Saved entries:
——
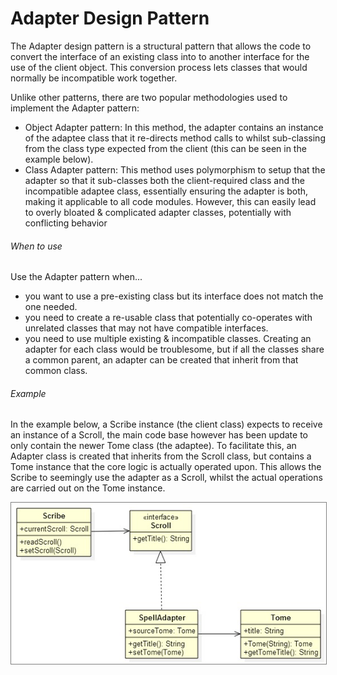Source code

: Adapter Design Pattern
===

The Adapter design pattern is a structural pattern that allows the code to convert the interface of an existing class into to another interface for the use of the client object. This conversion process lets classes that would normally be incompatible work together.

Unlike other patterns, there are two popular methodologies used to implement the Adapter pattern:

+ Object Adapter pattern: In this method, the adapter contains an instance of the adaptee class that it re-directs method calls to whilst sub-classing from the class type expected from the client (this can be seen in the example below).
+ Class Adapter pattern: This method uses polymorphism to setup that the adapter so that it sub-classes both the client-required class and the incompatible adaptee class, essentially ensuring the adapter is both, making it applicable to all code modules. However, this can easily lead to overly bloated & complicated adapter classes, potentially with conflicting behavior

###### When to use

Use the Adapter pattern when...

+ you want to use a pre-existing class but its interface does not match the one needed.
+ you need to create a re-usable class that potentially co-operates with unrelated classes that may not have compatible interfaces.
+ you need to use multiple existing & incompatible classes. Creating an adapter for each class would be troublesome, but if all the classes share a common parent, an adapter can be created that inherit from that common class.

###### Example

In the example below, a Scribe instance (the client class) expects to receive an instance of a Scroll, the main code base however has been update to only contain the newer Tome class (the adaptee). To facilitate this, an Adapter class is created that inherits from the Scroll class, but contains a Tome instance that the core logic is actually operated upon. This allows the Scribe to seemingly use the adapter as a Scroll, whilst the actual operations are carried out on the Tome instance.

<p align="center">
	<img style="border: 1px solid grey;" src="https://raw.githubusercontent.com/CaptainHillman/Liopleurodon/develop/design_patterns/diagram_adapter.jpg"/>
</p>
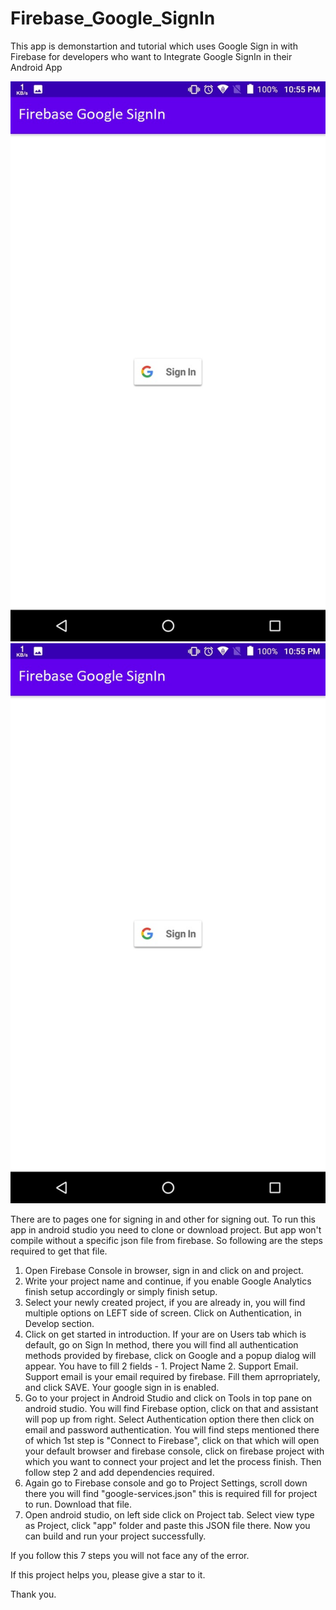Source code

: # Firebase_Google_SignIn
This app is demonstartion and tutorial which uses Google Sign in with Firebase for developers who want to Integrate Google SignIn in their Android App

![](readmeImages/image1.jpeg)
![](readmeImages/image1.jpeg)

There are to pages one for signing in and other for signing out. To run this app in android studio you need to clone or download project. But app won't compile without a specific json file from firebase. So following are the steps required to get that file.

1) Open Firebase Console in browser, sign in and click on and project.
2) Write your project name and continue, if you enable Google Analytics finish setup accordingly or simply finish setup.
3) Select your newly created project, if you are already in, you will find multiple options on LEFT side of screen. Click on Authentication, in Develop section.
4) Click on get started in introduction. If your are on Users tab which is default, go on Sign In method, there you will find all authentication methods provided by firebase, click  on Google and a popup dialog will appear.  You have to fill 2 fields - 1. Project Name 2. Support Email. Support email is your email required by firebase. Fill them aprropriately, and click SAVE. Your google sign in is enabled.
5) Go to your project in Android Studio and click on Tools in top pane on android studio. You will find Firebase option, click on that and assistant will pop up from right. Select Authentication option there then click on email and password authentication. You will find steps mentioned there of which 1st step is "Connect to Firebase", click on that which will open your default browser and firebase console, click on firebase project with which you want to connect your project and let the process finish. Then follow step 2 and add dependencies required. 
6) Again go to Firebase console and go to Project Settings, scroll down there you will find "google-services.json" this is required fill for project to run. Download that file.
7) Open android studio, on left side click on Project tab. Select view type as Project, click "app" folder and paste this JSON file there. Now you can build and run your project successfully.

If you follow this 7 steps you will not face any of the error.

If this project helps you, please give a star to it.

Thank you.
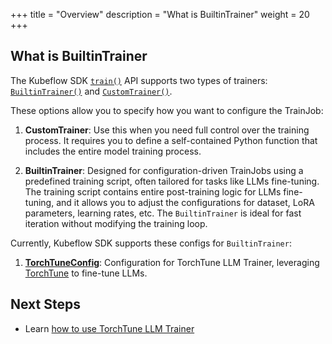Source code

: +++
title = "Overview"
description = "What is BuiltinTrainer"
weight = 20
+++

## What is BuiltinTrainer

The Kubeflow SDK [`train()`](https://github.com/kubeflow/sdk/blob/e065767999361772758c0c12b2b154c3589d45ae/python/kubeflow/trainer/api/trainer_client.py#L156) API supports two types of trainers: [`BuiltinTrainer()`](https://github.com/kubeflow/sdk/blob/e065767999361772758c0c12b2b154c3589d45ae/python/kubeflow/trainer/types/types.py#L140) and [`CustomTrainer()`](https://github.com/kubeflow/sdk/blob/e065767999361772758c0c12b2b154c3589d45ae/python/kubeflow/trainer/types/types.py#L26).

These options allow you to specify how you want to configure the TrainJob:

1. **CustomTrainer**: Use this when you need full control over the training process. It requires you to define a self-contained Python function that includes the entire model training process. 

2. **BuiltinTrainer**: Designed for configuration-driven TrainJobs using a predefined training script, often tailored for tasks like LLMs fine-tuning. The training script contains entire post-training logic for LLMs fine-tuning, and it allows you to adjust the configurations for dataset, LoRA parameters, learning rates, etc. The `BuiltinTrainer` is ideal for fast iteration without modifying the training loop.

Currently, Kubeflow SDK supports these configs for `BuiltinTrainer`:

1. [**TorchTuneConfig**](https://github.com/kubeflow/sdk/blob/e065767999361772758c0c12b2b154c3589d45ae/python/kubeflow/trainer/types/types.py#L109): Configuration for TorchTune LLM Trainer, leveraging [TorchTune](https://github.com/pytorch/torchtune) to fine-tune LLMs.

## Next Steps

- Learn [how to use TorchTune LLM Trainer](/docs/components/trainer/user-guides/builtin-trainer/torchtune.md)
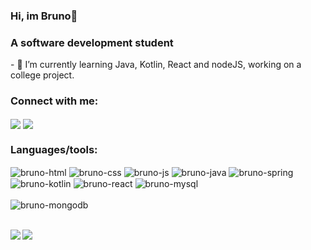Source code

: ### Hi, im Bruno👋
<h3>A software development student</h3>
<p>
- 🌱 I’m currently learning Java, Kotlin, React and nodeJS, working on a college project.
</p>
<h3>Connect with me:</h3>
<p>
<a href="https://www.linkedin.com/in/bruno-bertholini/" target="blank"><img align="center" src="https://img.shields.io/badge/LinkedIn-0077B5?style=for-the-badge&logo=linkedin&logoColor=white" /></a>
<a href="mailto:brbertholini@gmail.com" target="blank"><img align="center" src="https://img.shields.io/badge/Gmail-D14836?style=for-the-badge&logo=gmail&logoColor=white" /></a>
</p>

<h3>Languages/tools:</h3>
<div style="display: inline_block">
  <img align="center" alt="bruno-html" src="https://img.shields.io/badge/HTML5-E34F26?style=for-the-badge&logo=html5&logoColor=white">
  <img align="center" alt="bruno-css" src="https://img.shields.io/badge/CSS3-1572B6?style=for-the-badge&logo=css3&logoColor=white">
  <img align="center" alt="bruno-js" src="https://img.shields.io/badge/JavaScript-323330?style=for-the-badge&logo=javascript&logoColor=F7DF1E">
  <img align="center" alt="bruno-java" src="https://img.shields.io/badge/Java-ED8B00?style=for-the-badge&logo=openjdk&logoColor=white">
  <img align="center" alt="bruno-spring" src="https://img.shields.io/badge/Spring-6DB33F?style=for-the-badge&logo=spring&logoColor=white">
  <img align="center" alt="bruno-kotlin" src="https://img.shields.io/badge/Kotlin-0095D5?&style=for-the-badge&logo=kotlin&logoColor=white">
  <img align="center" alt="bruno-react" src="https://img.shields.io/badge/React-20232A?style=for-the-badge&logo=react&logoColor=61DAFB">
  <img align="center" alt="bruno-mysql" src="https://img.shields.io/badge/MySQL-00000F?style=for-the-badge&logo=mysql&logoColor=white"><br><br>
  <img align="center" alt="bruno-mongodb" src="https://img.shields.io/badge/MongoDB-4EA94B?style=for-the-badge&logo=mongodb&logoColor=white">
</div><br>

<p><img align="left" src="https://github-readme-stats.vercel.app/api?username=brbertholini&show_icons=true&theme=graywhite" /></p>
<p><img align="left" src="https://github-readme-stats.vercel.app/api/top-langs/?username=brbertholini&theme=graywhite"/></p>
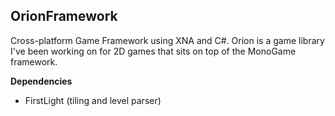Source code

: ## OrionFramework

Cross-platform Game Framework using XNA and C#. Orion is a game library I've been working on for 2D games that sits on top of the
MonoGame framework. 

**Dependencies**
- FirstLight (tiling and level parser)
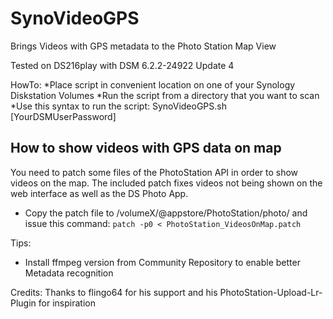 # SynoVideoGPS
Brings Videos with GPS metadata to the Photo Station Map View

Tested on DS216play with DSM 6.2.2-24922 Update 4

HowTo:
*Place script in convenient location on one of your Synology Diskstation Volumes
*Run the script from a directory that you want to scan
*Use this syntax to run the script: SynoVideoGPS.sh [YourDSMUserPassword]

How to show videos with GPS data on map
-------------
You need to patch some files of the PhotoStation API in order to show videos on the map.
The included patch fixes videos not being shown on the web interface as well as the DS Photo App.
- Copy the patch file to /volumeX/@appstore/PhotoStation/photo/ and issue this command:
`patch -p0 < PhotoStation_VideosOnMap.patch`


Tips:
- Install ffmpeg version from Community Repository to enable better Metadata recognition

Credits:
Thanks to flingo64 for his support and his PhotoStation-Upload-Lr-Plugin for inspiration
——
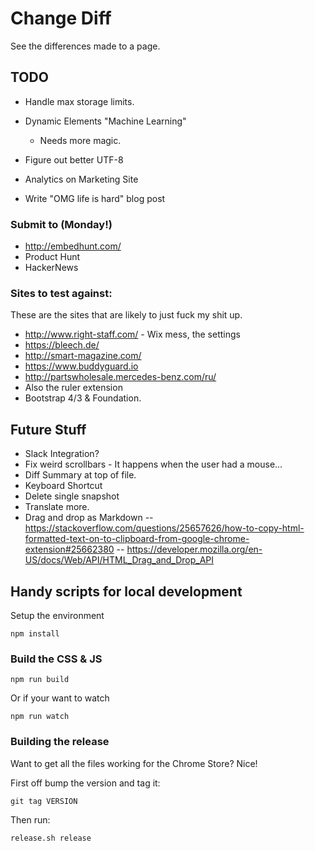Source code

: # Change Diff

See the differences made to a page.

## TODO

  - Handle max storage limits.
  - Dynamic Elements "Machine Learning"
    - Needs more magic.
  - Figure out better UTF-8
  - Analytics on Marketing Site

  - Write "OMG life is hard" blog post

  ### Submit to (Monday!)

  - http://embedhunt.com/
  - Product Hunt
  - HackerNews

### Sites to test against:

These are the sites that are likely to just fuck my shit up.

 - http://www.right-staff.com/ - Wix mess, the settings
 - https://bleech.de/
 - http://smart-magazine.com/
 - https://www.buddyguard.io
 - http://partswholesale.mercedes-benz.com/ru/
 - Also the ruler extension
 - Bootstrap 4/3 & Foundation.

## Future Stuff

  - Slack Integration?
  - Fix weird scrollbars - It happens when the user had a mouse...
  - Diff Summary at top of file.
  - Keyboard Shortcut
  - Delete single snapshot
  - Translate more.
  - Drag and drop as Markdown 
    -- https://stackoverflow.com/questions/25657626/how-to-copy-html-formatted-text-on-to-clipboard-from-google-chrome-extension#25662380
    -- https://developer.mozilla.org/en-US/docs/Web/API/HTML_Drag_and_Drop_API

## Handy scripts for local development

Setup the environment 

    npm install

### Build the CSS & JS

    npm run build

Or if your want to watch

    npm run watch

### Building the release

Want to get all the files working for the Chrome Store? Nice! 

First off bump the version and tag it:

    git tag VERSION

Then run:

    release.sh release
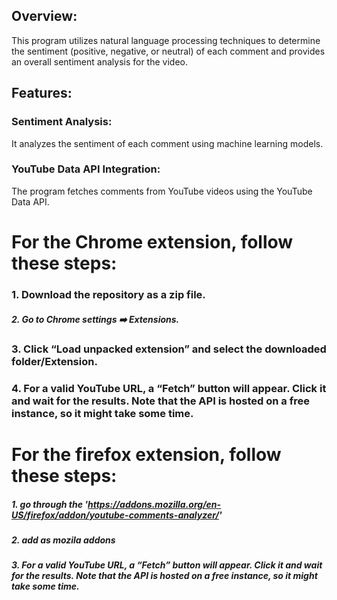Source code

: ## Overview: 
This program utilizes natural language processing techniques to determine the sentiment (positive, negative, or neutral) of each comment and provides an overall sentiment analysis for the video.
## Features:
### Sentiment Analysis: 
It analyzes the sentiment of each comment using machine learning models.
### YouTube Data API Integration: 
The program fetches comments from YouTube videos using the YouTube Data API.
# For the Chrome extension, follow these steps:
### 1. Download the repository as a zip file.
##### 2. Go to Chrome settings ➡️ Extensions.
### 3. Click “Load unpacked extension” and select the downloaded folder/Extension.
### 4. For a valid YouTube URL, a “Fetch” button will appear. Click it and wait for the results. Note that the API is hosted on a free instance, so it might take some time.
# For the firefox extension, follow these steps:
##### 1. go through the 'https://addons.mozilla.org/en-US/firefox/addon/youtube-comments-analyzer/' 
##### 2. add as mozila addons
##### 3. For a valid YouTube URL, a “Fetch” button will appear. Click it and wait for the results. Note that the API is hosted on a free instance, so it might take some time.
——
**Action item:** Which part of the entries opens with the line containing "- Bootstrap 4/3 & Foundation." and closes with the line containing "##### 3. For a"? Output that part exactly, ends included, pictures excluded.

**Exercise solution:**
 - Bootstrap 4/3 & Foundation.

## Future Stuff

  - Slack Integration?
  - Fix weird scrollbars - It happens when the user had a mouse...
  - Diff Summary at top of file.
  - Keyboard Shortcut
  - Delete single snapshot
  - Translate more.
  - Drag and drop as Markdown 
    -- https://stackoverflow.com/questions/25657626/how-to-copy-html-formatted-text-on-to-clipboard-from-google-chrome-extension#25662380
    -- https://developer.mozilla.org/en-US/docs/Web/API/HTML_Drag_and_Drop_API

## Handy scripts for local development

Setup the environment 

    npm install

### Build the CSS & JS

    npm run build

Or if your want to watch

    npm run watch

### Building the release

Want to get all the files working for the Chrome Store? Nice! 

First off bump the version and tag it:

    git tag VERSION

Then run:

    release.sh release
Source code

: ## Overview: 
This program utilizes natural language processing techniques to determine the sentiment (positive, negative, or neutral) of each comment and provides an overall sentiment analysis for the video.
## Features:
### Sentiment Analysis: 
It analyzes the sentiment of each comment using machine learning models.
### YouTube Data API Integration: 
The program fetches comments from YouTube videos using the YouTube Data API.
# For the Chrome extension, follow these steps:
### 1. Download the repository as a zip file.
##### 2. Go to Chrome settings ➡️ Extensions.
### 3. Click “Load unpacked extension” and select the downloaded folder/Extension.
### 4. For a valid YouTube URL, a “Fetch” button will appear. Click it and wait for the results. Note that the API is hosted on a free instance, so it might take some time.
# For the firefox extension, follow these steps:
##### 1. go through the 'https://addons.mozilla.org/en-US/firefox/addon/youtube-comments-analyzer/' 
##### 2. add as mozila addons
##### 3. For a valid YouTube URL, a “Fetch” button will appear. Click it and wait for the results. Note that the API is hosted on a free instance, so it might take some time.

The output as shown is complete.